Material shown:
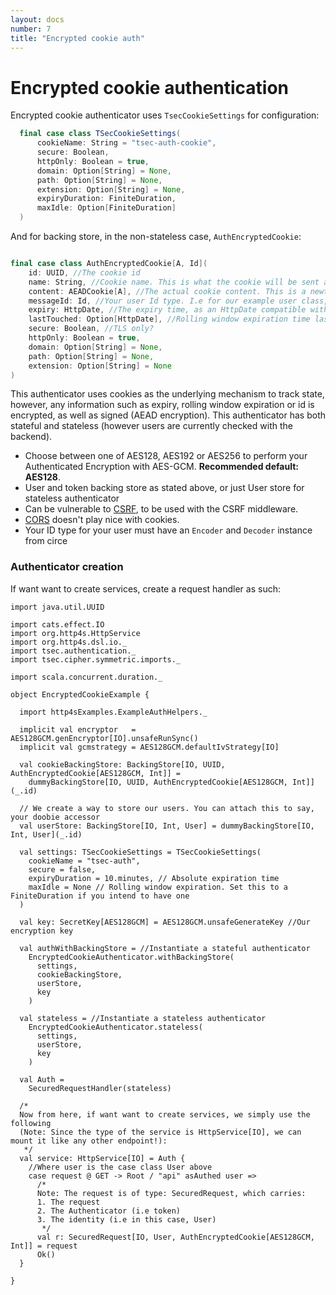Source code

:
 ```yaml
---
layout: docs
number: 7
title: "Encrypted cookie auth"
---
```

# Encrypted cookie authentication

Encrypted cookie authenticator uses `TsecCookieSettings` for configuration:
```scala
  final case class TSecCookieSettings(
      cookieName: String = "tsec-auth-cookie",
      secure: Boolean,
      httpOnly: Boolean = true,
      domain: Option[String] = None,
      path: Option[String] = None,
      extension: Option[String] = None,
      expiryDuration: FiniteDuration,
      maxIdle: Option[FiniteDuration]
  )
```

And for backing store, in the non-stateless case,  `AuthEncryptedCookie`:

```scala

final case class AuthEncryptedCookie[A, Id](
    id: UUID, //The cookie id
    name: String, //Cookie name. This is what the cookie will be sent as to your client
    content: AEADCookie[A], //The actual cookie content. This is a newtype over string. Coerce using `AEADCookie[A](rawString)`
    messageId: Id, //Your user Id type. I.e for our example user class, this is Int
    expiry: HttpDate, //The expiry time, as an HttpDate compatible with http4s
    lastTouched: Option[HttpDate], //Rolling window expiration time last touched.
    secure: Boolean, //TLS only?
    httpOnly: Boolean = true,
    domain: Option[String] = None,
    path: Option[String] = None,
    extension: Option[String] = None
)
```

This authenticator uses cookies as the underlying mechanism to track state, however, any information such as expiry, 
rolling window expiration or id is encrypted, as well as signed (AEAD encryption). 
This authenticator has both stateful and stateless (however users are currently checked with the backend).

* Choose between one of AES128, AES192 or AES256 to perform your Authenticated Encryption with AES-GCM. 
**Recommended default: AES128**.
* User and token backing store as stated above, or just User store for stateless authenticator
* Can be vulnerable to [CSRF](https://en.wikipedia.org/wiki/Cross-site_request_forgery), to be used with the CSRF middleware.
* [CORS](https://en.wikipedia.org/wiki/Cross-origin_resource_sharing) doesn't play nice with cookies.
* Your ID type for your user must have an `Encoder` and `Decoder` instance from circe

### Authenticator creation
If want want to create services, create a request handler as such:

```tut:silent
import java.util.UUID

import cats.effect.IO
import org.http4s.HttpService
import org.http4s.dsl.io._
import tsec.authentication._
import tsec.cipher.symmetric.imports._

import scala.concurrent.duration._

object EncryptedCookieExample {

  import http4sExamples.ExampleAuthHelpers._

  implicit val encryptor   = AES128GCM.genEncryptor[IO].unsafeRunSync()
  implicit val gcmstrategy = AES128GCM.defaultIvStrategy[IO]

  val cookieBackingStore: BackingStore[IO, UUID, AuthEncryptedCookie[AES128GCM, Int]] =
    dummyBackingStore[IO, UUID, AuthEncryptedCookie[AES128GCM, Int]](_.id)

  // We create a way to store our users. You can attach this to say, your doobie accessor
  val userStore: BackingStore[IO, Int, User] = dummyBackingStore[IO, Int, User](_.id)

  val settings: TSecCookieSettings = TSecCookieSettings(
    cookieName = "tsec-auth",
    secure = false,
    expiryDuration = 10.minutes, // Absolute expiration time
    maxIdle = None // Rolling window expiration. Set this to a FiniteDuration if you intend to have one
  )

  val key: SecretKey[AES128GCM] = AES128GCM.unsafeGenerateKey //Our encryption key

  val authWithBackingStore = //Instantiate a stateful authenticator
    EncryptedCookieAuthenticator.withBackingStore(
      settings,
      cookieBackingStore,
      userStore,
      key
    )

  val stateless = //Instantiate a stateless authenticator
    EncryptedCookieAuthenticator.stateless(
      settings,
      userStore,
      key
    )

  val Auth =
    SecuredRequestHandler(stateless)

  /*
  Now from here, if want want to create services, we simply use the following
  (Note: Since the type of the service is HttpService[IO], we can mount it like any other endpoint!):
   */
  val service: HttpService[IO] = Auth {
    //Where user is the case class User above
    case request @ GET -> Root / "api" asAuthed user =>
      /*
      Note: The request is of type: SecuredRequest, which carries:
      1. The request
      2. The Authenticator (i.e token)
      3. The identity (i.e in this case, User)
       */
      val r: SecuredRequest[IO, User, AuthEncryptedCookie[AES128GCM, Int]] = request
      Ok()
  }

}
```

Exercise:
Count of lines holding the string "FiniteDuration": please work it out for the entries above and give the number alone.

Solved exercise:
3